I do not have ” the eye of the tiger” for successful projects. Some items make more of a plash than a splash on introduction. It’s a bit perplexing too. The items can receive appreciative comments on the carving but fail to sell. With the bandsaw leaf boxes, it took a while for my slow brain to figure out what was obvious: the space for storage inside was impractically small. It was a case of a carver getting carried away with carving, but not considering the practical. Not an insignificant omission.
The first bandsaw box I remember seeing was sometime in the late sixties. They always looked kind of clunky to me, but they had popularity among the “alt culture” types of the day because they had exciting grain and “natural” curves. Cut from full-thickness log style wood, they sometimes incorporated wane and bark in their look. Unfortunately, not many of these boxes survived; the stresses of radial wood movement broke them apart, or wood expansion jammed drawers shut.

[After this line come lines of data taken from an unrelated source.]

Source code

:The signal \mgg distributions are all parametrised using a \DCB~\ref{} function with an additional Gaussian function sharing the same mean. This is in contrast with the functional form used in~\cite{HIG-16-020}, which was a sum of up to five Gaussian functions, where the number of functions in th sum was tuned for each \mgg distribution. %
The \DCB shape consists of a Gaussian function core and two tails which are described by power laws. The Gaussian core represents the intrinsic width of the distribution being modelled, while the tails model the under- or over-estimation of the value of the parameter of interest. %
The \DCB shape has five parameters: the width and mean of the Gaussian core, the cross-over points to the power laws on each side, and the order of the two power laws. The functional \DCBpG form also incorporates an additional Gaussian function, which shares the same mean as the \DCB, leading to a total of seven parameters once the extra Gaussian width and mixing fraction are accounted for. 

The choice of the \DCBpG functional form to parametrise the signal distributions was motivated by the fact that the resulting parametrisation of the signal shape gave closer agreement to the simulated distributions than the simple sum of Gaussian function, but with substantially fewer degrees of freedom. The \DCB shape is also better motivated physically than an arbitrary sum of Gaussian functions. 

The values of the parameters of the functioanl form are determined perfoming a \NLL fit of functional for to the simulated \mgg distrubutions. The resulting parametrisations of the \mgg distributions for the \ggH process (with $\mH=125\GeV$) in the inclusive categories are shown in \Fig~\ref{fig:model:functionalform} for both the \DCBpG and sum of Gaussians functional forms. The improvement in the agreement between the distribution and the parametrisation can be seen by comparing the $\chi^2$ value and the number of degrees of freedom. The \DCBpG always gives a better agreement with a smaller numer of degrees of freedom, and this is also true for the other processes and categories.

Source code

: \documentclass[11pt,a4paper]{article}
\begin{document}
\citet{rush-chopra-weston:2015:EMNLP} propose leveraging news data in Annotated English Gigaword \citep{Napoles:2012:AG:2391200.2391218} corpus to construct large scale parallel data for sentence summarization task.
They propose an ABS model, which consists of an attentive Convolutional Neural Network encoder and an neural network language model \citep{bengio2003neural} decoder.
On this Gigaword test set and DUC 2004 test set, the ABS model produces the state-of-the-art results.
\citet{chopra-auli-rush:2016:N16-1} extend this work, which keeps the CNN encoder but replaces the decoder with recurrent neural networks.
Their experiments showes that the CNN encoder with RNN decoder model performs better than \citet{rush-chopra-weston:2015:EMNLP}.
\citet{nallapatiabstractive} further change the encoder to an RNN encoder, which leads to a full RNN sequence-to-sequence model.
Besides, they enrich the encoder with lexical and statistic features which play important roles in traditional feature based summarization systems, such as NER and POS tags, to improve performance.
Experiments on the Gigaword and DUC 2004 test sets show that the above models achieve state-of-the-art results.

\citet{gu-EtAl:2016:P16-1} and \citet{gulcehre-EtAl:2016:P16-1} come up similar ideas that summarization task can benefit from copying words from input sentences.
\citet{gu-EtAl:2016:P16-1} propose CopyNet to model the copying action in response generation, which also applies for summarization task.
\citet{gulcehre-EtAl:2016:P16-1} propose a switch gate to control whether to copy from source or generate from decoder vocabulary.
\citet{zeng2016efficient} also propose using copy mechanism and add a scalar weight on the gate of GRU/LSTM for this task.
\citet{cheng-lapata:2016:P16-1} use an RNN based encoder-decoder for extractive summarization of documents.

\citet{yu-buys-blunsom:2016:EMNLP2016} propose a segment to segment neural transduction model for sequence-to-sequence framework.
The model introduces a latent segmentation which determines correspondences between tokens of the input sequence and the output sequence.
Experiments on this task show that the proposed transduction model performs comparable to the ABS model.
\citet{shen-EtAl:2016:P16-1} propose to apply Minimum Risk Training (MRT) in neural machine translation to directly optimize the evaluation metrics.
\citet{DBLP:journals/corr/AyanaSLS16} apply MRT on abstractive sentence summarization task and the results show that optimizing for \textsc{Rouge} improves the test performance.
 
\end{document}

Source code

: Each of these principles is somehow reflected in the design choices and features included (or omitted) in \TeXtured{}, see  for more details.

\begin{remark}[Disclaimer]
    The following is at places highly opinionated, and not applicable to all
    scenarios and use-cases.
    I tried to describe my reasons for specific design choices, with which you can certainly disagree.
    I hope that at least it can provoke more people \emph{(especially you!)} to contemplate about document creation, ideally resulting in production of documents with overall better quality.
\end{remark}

While no longer as common as they once were, the underlying concept never got abandoned. On the contrary, more experienced woodworkers continue to explore the restrictions and liberties possible.
In the nineties, I created these leaf boxes. Unfortunately, the labor involved in making the complex curves of the lower box meant that they were not too profitable. These are all that’s left of my leaf box phase.
But January and February are the months in which I contemplate, plan, entertain, and agonize over what I might be interested in carving for the rest of the year. So, I revisited the leaf box one afternoon and decided that the underlying box technique still held promise. I’ve thought of some new tricks since my initial efforts. We’ll see what comes of this.